Que Trayvon Martin tuviera la capucha puesta es irrelevante: no hay posiblemente un solo hombre negro en este país que no haya sufrido alguna vez el hostigamiento injustificado de la policía o de particulares, independientemente de cómo estuviera vestido. La identificación colectiva con el trágico destino del adolescente galvanizó a la sociedad frente a las pantallas de TV durante el mes que duró el juicio y generó uno de los más intensos debates en la historia reciente de esta nación sobre la persistencia del racismo en las instituciones y en la mente y el corazón de las personas.

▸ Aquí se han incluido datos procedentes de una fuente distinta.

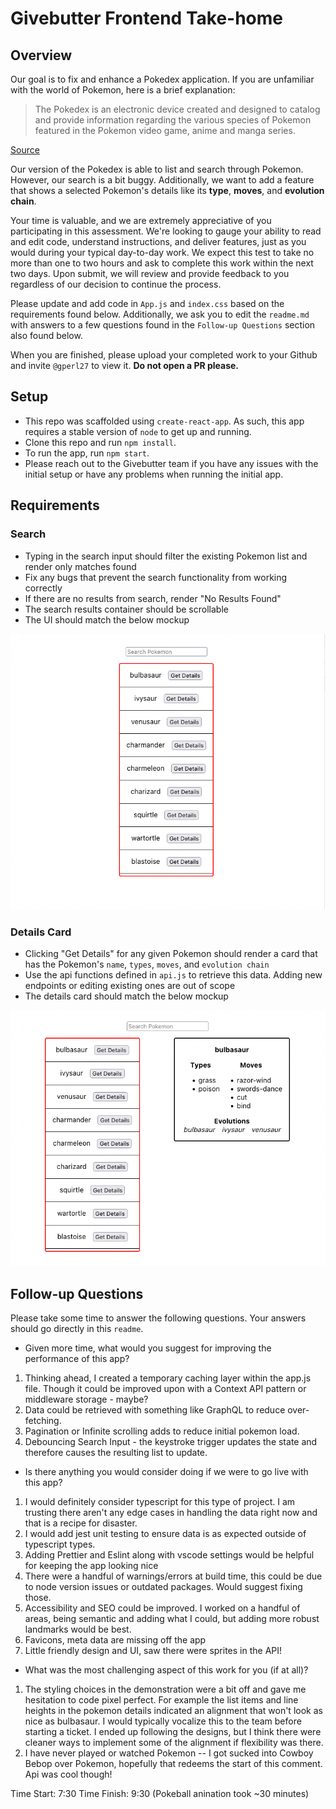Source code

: # Givebutter Frontend Take-home

## Overview

Our goal is to fix and enhance a Pokedex application. If you are unfamiliar with the world of Pokemon, here is a brief explanation:

> The Pokedex is an electronic device created and designed to catalog and provide information regarding the various species of Pokemon featured in the Pokemon video game, anime and manga series.
 
[Source](https://pokemon.fandom.com/wiki/Pokedex)
 
Our version of the Pokedex is able to list and search through Pokemon. However, our search is a bit buggy. Additionally, we want to add a feature that shows a selected Pokemon's details like its **type**, **moves**, and **evolution chain**.

Your time is valuable, and we are extremely appreciative of you participating in this assessment. We're looking to gauge your ability to read and edit code, understand instructions, and deliver features, just as you would during your typical day-to-day work. We expect this test to take no more than one to two hours and ask to complete this work within the next two days. Upon submit, we will review and provide feedback to you regardless of our decision to continue the process.

Please update and add code in `App.js` and `index.css` based on the requirements found below. Additionally, we ask you to edit the `readme.md` with answers to a few questions found in the `Follow-up Questions` section also found below.

When you are finished, please upload your completed work to your Github and invite `@gperl27` to view it. **Do not open a PR please.**

## Setup

- This repo was scaffolded using `create-react-app`. As such, this app requires a stable version of `node` to get up and running.
- Clone this repo and run `npm install`.
- To run the app, run `npm start`.
- Please reach out to the Givebutter team if you have any issues with the initial setup or have any problems when running the initial app.

## Requirements

### Search
- Typing in the search input should filter the existing Pokemon list and render only matches found
- Fix any bugs that prevent the search functionality from working correctly
- If there are no results from search, render "No Results Found"
- The search results container should be scrollable
- The UI should match the below mockup

![](mockup0.png)

### Details Card
     
- Clicking "Get Details" for any given Pokemon should render a card that has the Pokemon's `name`, `types`, `moves`, and `evolution chain`
- Use the api functions defined in `api.js` to retrieve this data. Adding new endpoints or editing existing ones are out of scope
- The details card should match the below mockup

![](mockup1.png)

## Follow-up Questions

Please take some time to answer the following questions. Your answers should go directly in this `readme`.

- Given more time, what would you suggest for improving the performance of this app?

1. Thinking ahead, I created a temporary caching layer within the app.js file.  Though it could be improved upon with a Context API pattern or middleware storage - maybe?
2. Data could be retrieved with something like GraphQL to reduce over-fetching.
3. Pagination or Infinite scrolling adds to reduce initial pokemon load.
4. Debouncing Search Input - the keystroke trigger updates the state and therefore causes the resulting list to update.

- Is there anything you would consider doing if we were to go live with this app?

1. I would definitely consider typescript for this type of project.  I am trusting there aren't any edge cases in handling the data right now and that is a recipe for disaster.
2. I would add jest unit testing to ensure data is as expected outside of typescript types.
3. Adding Prettier and Eslint along with vscode settings would be helpful for keeping the app looking nice
4. There were a handful of warnings/errors at build time, this could be due to node version issues or outdated packages.  Would suggest fixing those.
5. Accessibility and SEO could be improved.  I worked on a handful of areas, being semantic and adding what I could, but adding more robust landmarks would be best.
6. Favicons, meta data are missing off the app
7. Little friendly design and UI, saw there were sprites in the API!

- What was the most challenging aspect of this work for you (if at all)?
1. The styling choices in the demonstration were a bit off and gave me hesitation to code pixel perfect.  For example the list items and line heights in the pokemon details indicated an alignment that won't look as nice as bulbasaur. I would typically vocalize this to the team before starting a ticket.  I ended up following the designs, but I think there were cleaner ways to implement some of the alignment if flexibility was there.
2. I have never played or watched Pokemon -- I got sucked into Cowboy Bebop over Pokemon, hopefully that redeems the start of this comment.  Api was cool though!

Time Start: 7:30
Time Finish: 9:30 (Pokeball anination took ~30 minutes)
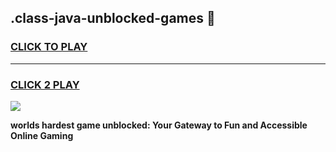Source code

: 
## .class-java-unblocked-games 👋
<h3>
<a href="https://premium.freeplayer.one?title=.class-java-unblocked-games&ref=14F">CLICK TO PLAY</a></h3>
<hr>

<h3>
<a href="https://premium.freeplayer.one?title=.class-java-unblocked-games&ref=14F">CLICK 2 PLAY</a>
  
</h3>

<a href="https://premium.freeplayer.one?title=.class-java-unblocked-games&ref=12F/"><img src="https://clearcache.store/games.png"></a>


**worlds hardest game unblocked: Your Gateway to Fun and Accessible Online Gaming**
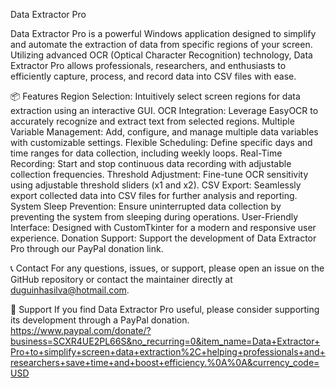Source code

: Data Extractor Pro

Data Extractor Pro is a powerful Windows application designed to simplify and automate the extraction of data from specific regions of your screen. Utilizing advanced OCR (Optical Character Recognition) technology, Data Extractor Pro allows professionals, researchers, and enthusiasts to efficiently capture, process, and record data into CSV files with ease.

📦 Features
Region Selection: Intuitively select screen regions for data extraction using an interactive GUI.
OCR Integration: Leverage EasyOCR to accurately recognize and extract text from selected regions.
Multiple Variable Management: Add, configure, and manage multiple data variables with customizable settings.
Flexible Scheduling: Define specific days and time ranges for data collection, including weekly loops.
Real-Time Recording: Start and stop continuous data recording with adjustable collection frequencies.
Threshold Adjustment: Fine-tune OCR sensitivity using adjustable threshold sliders (x1 and x2).
CSV Export: Seamlessly export collected data into CSV files for further analysis and reporting.
System Sleep Prevention: Ensure uninterrupted data collection by preventing the system from sleeping during operations.
User-Friendly Interface: Designed with CustomTkinter for a modern and responsive user experience.
Donation Support: Support the development of Data Extractor Pro through our PayPal donation link.

📞 Contact
For any questions, issues, or support, please open an issue on the GitHub repository or contact the maintainer directly at duguinhasilva@hotmail.com.

🙏 Support
If you find Data Extractor Pro useful, please consider supporting its development through a PayPal donation. 
https://www.paypal.com/donate/?business=SCXR4UE2PL66S&no_recurring=0&item_name=Data+Extractor+Pro+to+simplify+screen+data+extraction%2C+helping+professionals+and+researchers+save+time+and+boost+efficiency.%0A%0A&currency_code=USD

No es necesario ser negro para imaginar qué pudo haber sentido Trayvon Martin en esos minutos fatales: el miedo al verse perseguido por un extraño, la indignación al comprobar por qué lo estaba siguiendo, el terror ante la muerte próxima. Aparentemente, el jurado de cinco mujeres blancas y una supuesta latina que halló “no culpable” a Zimmerman no pudo identificarse con la víctima, sino con su agresor. Es probable que no hayan tenido más alternativa: en el sistema judicial norteamericano, el acusado no tiene que probar su inocencia; es la fiscalía la que debe probar su culpabilidad más allá de una duda razonable y esto no ocurrió. Pero las declaraciones que una de los jurados hizo luego del juicio sugieren que ella y sus colegas tampoco pudieron ponerse en el lugar de un adolescente negro.

Los Estados Unidos de 2013 no son el mismo país de 1963. El virtual apartheid de entonces ya no existe, el 58% de la población cree que las diferencias entre blancos y negros se arreglarán, y la realidad racial es mucho más compleja. El mismo Zimmerman no es el típico grandote rubio que aparece en los viejos noticieros reprimiendo a los manifestantes, sino un hombre de tez cobriza, hijo de una inmigrante peruana, que en otro lugar y circunstancias podría ser víctima del mismo prejuicio que él tuvo hacia Trayvon Martin. En esta muerte, la nación se ha mirado al espejo y se ha topado con la bestia del racismo; deberá decidir si desviar la vista o seguir mirando hasta encontrar una salida.